APRA lifts income protection restrictions in super
Super funds are to be allowed to buy income protection insurance from any insurer, not just life companies.
The Australian Prudential Regulation Authority (APRA) plans to amend the insurance prudential standard to facilitate the broader approach.
Previously APRA wanted to limit funds to buying only from life insurers.
But APRA Deputy Chairman Ross Jones says a number of submissions on the proposed standard argue it is “unnecessarily restrictive and could result in higher insurance costs for some super members”.
“Having considered this feedback and our objectives in originally proposing this restriction, we will change the standard,” he said in a speech to an Association of Superannuation Funds of Australia lunch in Sydney last week.
“APRA’s objective in developing the standard is to ensure that trustees understand the risks associated with different insurance providers and support the proposed restrictions on self-insurance.”
Mr Jones says the standard will require funds to look at all aspects of insurance arrangements – not just premiums – when selecting an insurer.
“It is important to ensure that the terms and conditions of all insurance products, including elements such as claims philosophy, align with the best interests of members,” he said.
“APRA will issue guidance on insurance strategy, which will include an expectation that a fund has planned for the risk that cover provided by a general insurer might not continue.”

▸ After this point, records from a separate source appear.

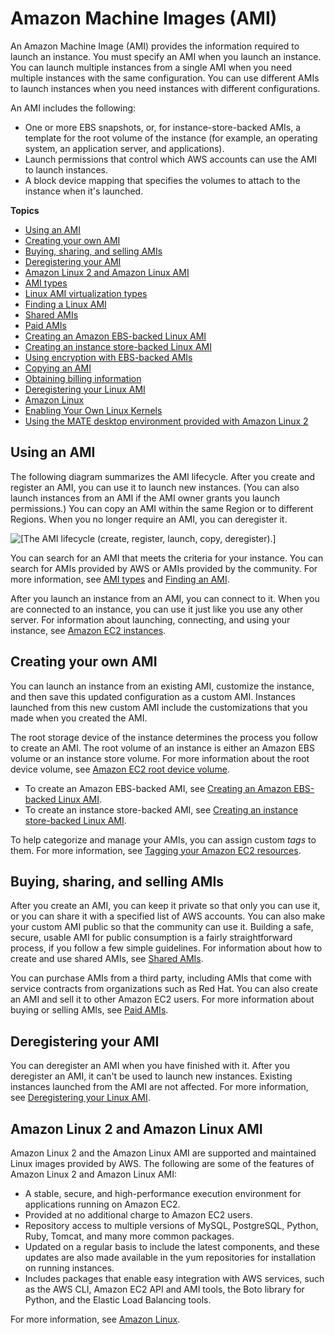 # Amazon Machine Images \(AMI\)<a name="AMIs"></a>

An Amazon Machine Image \(AMI\) provides the information required to launch an instance\. You must specify an AMI when you launch an instance\. You can launch multiple instances from a single AMI when you need multiple instances with the same configuration\. You can use different AMIs to launch instances when you need instances with different configurations\.

An AMI includes the following:
+ One or more EBS snapshots, or, for instance\-store\-backed AMIs, a template for the root volume of the instance \(for example, an operating system, an application server, and applications\)\.
+ Launch permissions that control which AWS accounts can use the AMI to launch instances\.
+ A block device mapping that specifies the volumes to attach to the instance when it's launched\.

**Topics**
+ [Using an AMI](#ami-using)
+ [Creating your own AMI](#creating-an-ami)
+ [Buying, sharing, and selling AMIs](#buy-share-sell)
+ [Deregistering your AMI](#deregistering)
+ [Amazon Linux 2 and Amazon Linux AMI](#amazon-linux)
+ [AMI types](ComponentsAMIs.md)
+ [Linux AMI virtualization types](virtualization_types.md)
+ [Finding a Linux AMI](finding-an-ami.md)
+ [Shared AMIs](sharing-amis.md)
+ [Paid AMIs](paid-amis.md)
+ [Creating an Amazon EBS\-backed Linux AMI](creating-an-ami-ebs.md)
+ [Creating an instance store\-backed Linux AMI](creating-an-ami-instance-store.md)
+ [Using encryption with EBS\-backed AMIs](AMIEncryption.md)
+ [Copying an AMI](CopyingAMIs.md)
+ [Obtaining billing information](ami-billing-info.md)
+ [Deregistering your Linux AMI](deregister-ami.md)
+ [Amazon Linux](amazon-linux-ami-basics.md)
+ [Enabling Your Own Linux Kernels](UserProvidedKernels.md)
+ [Using the MATE desktop environment provided with Amazon Linux 2](amazon-linux-ami-mate.md)

## Using an AMI<a name="ami-using"></a>

The following diagram summarizes the AMI lifecycle\. After you create and register an AMI, you can use it to launch new instances\. \(You can also launch instances from an AMI if the AMI owner grants you launch permissions\.\) You can copy an AMI within the same Region or to different Regions\. When you no longer require an AMI, you can deregister it\.

![\[The AMI lifecycle (create, register, launch, copy, deregister).\]](http://docs.aws.amazon.com/AWSEC2/latest/UserGuide/images/ami_lifecycle.png)

You can search for an AMI that meets the criteria for your instance\. You can search for AMIs provided by AWS or AMIs provided by the community\. For more information, see [AMI types](ComponentsAMIs.md) and [Finding an AMI](https://docs.aws.amazon.com/AWSEC2/latest/UserGuide/finding-an-ami.html)\.

After you launch an instance from an AMI, you can connect to it\. When you are connected to an instance, you can use it just like you use any other server\. For information about launching, connecting, and using your instance, see [Amazon EC2 instances](Instances.md)\.

## Creating your own AMI<a name="creating-an-ami"></a>

You can launch an instance from an existing AMI, customize the instance, and then save this updated configuration as a custom AMI\. Instances launched from this new custom AMI include the customizations that you made when you created the AMI\.

The root storage device of the instance determines the process you follow to create an AMI\. The root volume of an instance is either an Amazon EBS volume or an instance store volume\. For more information about the root device volume, see [Amazon EC2 root device volume](RootDeviceStorage.md)\.
+ To create an Amazon EBS\-backed AMI, see [Creating an Amazon EBS\-backed Linux AMI](creating-an-ami-ebs.md)\.
+ To create an instance store\-backed AMI, see [Creating an instance store\-backed Linux AMI](creating-an-ami-instance-store.md)\.

To help categorize and manage your AMIs, you can assign custom *tags* to them\. For more information, see [Tagging your Amazon EC2 resources](Using_Tags.md)\.

## Buying, sharing, and selling AMIs<a name="buy-share-sell"></a>

After you create an AMI, you can keep it private so that only you can use it, or you can share it with a specified list of AWS accounts\. You can also make your custom AMI public so that the community can use it\. Building a safe, secure, usable AMI for public consumption is a fairly straightforward process, if you follow a few simple guidelines\. For information about how to create and use shared AMIs, see [Shared AMIs](sharing-amis.md)\.

You can purchase AMIs from a third party, including AMIs that come with service contracts from organizations such as Red Hat\. You can also create an AMI and sell it to other Amazon EC2 users\. For more information about buying or selling AMIs, see [Paid AMIs](paid-amis.md)\.

## Deregistering your AMI<a name="deregistering"></a>

You can deregister an AMI when you have finished with it\. After you deregister an AMI, it can't be used to launch new instances\. Existing instances launched from the AMI are not affected\. For more information, see [Deregistering your Linux AMI](deregister-ami.md)\.

## Amazon Linux 2 and Amazon Linux AMI<a name="amazon-linux"></a>

Amazon Linux 2 and the Amazon Linux AMI are supported and maintained Linux images provided by AWS\. The following are some of the features of Amazon Linux 2 and Amazon Linux AMI:
+ A stable, secure, and high\-performance execution environment for applications running on Amazon EC2\.
+ Provided at no additional charge to Amazon EC2 users\.
+ Repository access to multiple versions of MySQL, PostgreSQL, Python, Ruby, Tomcat, and many more common packages\.
+ Updated on a regular basis to include the latest components, and these updates are also made available in the yum repositories for installation on running instances\.
+ Includes packages that enable easy integration with AWS services, such as the AWS CLI, Amazon EC2 API and AMI tools, the Boto library for Python, and the Elastic Load Balancing tools\.

For more information, see [Amazon Linux](amazon-linux-ami-basics.md)\.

Mr Jones says APRA is concerned at the poor quality of data being used to create group policies.
“This is a risk for both the insurer and the super fund,” he said.
“APRA supervises both industries and is not taking sides between funds and insurance companies.
“But we will look after the interests of fund members who are entitled to payment of claims and both industries need to raise their standards.”
Mr Jones called on insurers to undertake due diligence on the quality of data provided by funds.
“Mispricing group life insurance can be very costly for an insurer, particularly as funds have become much larger,” he said. “Mispricing of risk by an insurer when tendering for the business of a large super fund is a significant issue.
“It may be that premiums are raised to cover the risks associated with potentially poor-quality claims data,” he said.
“Alternatively, funds may find that members do not receive the benefits the fund expected for them.”
Mr Jones expects SuperStream initiatives to improve the quality of data available to trustees and their insurers, leading to “more efficient pricing of group life insurance”.